[MATERIAL SUPPLIED — start]
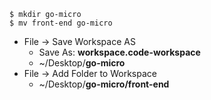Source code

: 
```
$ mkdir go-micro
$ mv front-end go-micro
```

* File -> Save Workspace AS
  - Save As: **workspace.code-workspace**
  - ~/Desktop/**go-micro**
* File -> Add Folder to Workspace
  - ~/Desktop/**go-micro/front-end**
[MATERIAL SUPPLIED — finish]
[MATERIAL SUPPLIED — start]
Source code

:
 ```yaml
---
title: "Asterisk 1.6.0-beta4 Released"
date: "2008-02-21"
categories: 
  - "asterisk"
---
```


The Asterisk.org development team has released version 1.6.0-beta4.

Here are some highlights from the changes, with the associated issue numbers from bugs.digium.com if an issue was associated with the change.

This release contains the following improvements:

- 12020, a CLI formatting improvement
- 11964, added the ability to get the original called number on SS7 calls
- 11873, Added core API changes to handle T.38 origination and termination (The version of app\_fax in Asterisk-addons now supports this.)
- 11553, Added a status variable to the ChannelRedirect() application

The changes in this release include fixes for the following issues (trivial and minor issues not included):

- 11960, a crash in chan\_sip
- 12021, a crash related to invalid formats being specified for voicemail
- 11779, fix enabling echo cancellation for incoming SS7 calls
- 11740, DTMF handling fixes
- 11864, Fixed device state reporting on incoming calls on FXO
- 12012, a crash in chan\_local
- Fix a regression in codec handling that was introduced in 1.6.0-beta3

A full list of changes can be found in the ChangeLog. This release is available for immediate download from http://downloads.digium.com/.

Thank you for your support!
[MATERIAL SUPPLIED — finish]
[YOUR TASK]: Tell me how many lines in the data include "from", giving only the number.

[EXERCISE RESPONSE]: 2